• _EXERCISE INSTRUCTIONS_
Lines of the records that hold the word "下载次数" are to be counted; give the number and nothing more.

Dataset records
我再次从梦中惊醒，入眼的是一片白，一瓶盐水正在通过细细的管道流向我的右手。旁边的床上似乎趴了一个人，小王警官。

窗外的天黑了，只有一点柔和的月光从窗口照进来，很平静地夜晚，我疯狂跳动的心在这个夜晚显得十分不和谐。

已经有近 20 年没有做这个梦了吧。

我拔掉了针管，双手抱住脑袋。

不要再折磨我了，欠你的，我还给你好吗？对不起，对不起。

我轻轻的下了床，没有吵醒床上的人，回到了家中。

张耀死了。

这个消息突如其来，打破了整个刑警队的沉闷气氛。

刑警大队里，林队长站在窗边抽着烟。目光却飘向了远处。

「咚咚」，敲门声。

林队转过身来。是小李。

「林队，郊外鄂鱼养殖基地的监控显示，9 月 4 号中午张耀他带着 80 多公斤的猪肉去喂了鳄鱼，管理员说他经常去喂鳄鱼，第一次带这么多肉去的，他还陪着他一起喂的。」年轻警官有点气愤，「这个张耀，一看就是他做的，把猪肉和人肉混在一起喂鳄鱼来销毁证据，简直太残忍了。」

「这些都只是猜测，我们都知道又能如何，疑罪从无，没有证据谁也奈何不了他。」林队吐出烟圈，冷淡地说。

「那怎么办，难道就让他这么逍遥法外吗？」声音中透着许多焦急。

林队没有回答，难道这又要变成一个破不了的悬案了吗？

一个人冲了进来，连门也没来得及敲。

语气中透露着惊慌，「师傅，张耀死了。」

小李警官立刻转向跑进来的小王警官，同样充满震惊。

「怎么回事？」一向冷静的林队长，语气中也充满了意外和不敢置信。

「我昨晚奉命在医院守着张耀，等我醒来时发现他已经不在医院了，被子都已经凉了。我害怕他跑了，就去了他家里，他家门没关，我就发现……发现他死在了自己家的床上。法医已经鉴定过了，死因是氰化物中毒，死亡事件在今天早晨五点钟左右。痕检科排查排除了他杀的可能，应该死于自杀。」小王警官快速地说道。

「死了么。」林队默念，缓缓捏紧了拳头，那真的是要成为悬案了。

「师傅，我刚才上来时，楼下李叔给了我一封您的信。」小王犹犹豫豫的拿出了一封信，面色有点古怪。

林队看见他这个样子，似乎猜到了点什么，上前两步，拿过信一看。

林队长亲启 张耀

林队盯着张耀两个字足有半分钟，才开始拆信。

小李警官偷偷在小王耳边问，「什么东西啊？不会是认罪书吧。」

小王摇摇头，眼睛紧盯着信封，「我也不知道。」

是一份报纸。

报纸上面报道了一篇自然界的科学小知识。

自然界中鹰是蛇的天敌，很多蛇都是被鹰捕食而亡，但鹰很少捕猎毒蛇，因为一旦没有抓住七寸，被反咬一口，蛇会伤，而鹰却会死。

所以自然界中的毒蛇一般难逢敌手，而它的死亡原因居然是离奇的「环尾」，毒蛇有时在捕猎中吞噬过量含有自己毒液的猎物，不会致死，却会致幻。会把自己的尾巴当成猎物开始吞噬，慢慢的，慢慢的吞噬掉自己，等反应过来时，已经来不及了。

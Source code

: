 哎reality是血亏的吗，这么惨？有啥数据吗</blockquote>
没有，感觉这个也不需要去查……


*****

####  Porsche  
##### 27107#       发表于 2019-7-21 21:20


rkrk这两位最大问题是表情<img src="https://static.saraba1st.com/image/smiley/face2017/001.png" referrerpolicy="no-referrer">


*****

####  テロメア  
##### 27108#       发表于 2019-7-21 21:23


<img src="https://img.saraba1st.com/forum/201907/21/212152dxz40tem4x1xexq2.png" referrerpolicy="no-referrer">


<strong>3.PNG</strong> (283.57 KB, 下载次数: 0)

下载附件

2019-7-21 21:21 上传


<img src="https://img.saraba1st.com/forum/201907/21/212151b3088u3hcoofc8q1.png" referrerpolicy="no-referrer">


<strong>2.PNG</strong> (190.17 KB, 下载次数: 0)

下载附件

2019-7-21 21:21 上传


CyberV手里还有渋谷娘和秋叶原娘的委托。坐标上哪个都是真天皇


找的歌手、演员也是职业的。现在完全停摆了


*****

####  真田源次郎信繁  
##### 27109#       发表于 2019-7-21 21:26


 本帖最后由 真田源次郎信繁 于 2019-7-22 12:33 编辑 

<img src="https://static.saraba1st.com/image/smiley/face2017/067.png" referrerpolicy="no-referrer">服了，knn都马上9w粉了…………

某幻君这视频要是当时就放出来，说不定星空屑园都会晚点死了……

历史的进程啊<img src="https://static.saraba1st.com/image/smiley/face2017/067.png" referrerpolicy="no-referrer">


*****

• _EXERCISE RESULT_
2